On Mon, 2018-11-12 at 16:01 +0000, Lorenzo Pieralisi wrote:
On Thu, Nov 08, 2018 at 08:51:38PM +0000, Trent Piepho wrote:
The reason is that the GIC interrupt above the dwc is non-reentrant. It remains masked (aka active[1]) during this entire process (1 to 10). This means every MSI is effectively already masked. So masking the active MSI(s) a 2nd time gains nothing besides preventing some extra edges for a masked interrupt going to the ARM GIC.
In theory, if the GIC interrupt handler was reentrant, then on receipt of a new MSI we could re-enter the dwc handler on a different CPU and run the new MSI (a different MSI!) at the same time as the original MSI handler is still running.
There difference here is that by unmasking in the interrupt in the GIC before the dwc handler is finished, masking an individual MSI in the dwc is no longer a 2nd redundant masking.
There is not (and there must not be) anything in DWC HW that allows us assume its "interrupt controller" is cascaded to a GIC. It may correspond to what we are debugging but it is an assumption we must not make and its driver has to work regardless of what its interrupt controller is connected to, that's the basis of hierarchical IRQ chips management, at least from my narrow and (most likely) incomplete knowledge of the IRQ subsystem.
If you mean we can't assume the dwc is cascaded from specifically a GIC, totally agree.
If you mean we can't assume the dwc is cascaded from "something", then I disagree. The driver can't possibly be at the top level. How would the cpu ever enter it?
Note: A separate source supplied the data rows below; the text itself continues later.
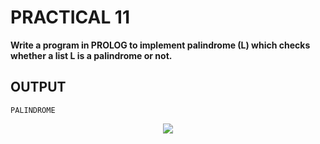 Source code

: # PRACTICAL 11
**Write a program in PROLOG to implement palindrome (L) which checks whether a list L is a palindrome or not.**

## OUTPUT

`PALINDROME`
<p align="center">
<img src="https://user-images.githubusercontent.com/68191677/218272701-d3a33f32-c319-49c8-8d5b-93713246b77d.png"  />
</p> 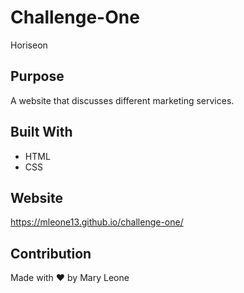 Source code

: # Challenge-One
Horiseon

## Purpose
A website that discusses different marketing services.

## Built With
* HTML
* CSS

## Website
https://mleone13.github.io/challenge-one/

## Contribution
Made with ❤️ by Mary Leone
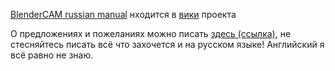 [BlenderCAM russian manual](https://github.com/torvn77/BlenderCAM_Russian_Manual/wiki) нходится в [вики](https://github.com/torvn77/BlenderCAM_Russian_Manual/wiki) проекта

О предложениях и пожеланиях можно писать [здесь (ссылка)](https://github.com/torvn77/BlenderCAM_Russian_Manual/issues/new), 
не стесняйтесь писать всё что захочется и на русском языке!
Английский я всё равно не знаю.
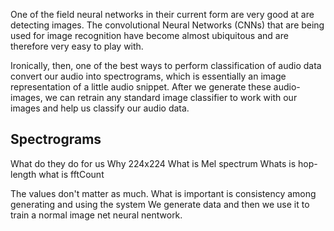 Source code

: One of the field neural networks in their current form are very good at are detecting images. The convolutional Neural Networks (CNNs) that are being used for image recognition have become almost ubiquitous and are therefore very easy to play with. 

Ironically, then, one of the best ways to perform classification of audio data convert our audio into spectrograms, which is essentially an image representation of a little audio snippet. After we generate these audio-images, we can retrain any standard image classifier to work with our images and help us classify our audio data. 

## Spectrograms 
What do they do for us
Why 224x224
What is Mel spectrum 
Whats is hop-length what is fftCount

The values don't matter as much. What is important is consistency among generating and using the system
We generate data and then we use it to train a normal image net neural nentwork. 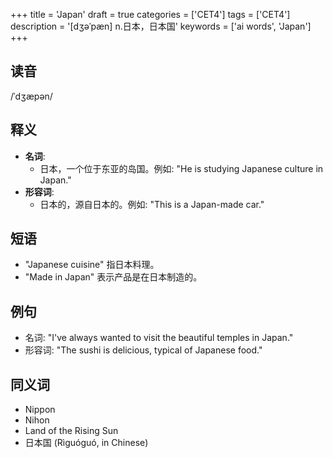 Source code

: +++
title = 'Japan'
draft = true
categories = ['CET4']
tags = ['CET4']
description = '[dʒəˈpæn] n.日本，日本国'
keywords = ['ai words', 'Japan']
+++

## 读音
/ˈdʒæpən/

## 释义
- **名词**:
   - 日本，一个位于东亚的岛国。例如: "He is studying Japanese culture in Japan."
- **形容词**:
   - 日本的，源自日本的。例如: "This is a Japan-made car."

## 短语
- "Japanese cuisine" 指日本料理。
- "Made in Japan" 表示产品是在日本制造的。

## 例句
- 名词: "I've always wanted to visit the beautiful temples in Japan."
- 形容词: "The sushi is delicious, typical of Japanese food."

## 同义词
- Nippon
- Nihon
- Land of the Rising Sun
- 日本国 (Rìguóguó, in Chinese)
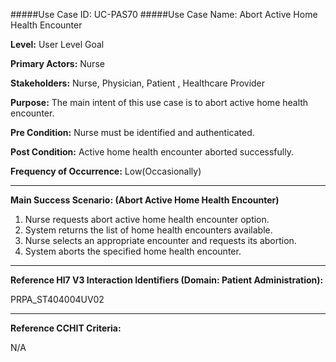 #####Use Case ID: UC-PAS70
#####Use Case Name: Abort Active Home Health Encounter

**Level:**                     User Level Goal

**Primary Actors:**            Nurse

**Stakeholders:**              Nurse, Physician, Patient , Healthcare Provider

**Purpose:**                   The main intent of this use case is to abort active home health encounter.

**Pre Condition:**             Nurse must be identified and authenticated.

**Post Condition:**            Active home health encounter aborted successfully.

**Frequency of Occurrence:**   Low(Occasionally)
__________________________________________________________
**Main Success Scenario: (Abort Active Home Health Encounter)**

1. Nurse requests abort active home health encounter option.
2. System returns the list of home health encounters available.
3. Nurse selects an appropriate encounter and requests its abortion.
4. System aborts the specified home health encounter.

________________________________________________________________________
**Reference Hl7 V3 Interaction Identifiers (Domain: Patient Administration):**

PRPA_ST404004UV02
_______________________________________________________________
**Reference CCHIT Criteria:**

N/A
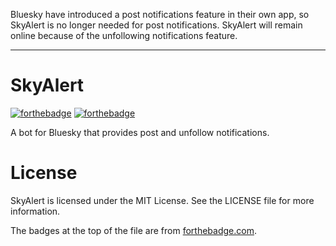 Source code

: Bluesky have introduced a post notifications feature in their own app, so SkyAlert is no longer needed for post notifications.
SkyAlert will remain online because of the unfollowing notifications feature.

----------------------------------
# SkyAlert
[![forthebadge](https://forthebadge.com/images/badges/made-with-python.svg)](https://forthebadge.com)
[![forthebadge](https://forthebadge.com/images/badges/license-mit.svg)](https://forthebadge.com)

A bot for Bluesky that provides post and unfollow notifications.

# License
SkyAlert is licensed under the MIT License. See the LICENSE file for more information.

The badges at the top of the file are from [forthebadge.com](https://forthebadge.com).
What I think really is what matters here is if the the chain the dwc is cascaded from allows the dwc to be called reentrantly or not.
On my system, the code base I inspected does not allow that. I don't know of any written Linux interrupt policy that says this must be the case. If it is not the case, then I see other points in the dwc driver that are potentially racy.